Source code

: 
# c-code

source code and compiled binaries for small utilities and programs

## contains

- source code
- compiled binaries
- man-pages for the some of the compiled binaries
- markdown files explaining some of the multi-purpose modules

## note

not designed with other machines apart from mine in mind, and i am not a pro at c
--------
- WORK TO COMPLETE: Exactly the lines from the one holding "- compiled binaries" through the end of the data are to be repeated, with both ends included.

- WRITTEN RESPONSE:
- compiled binaries
- man-pages for the some of the compiled binaries
- markdown files explaining some of the multi-purpose modules

## note

not designed with other machines apart from mine in mind, and i am not a pro at c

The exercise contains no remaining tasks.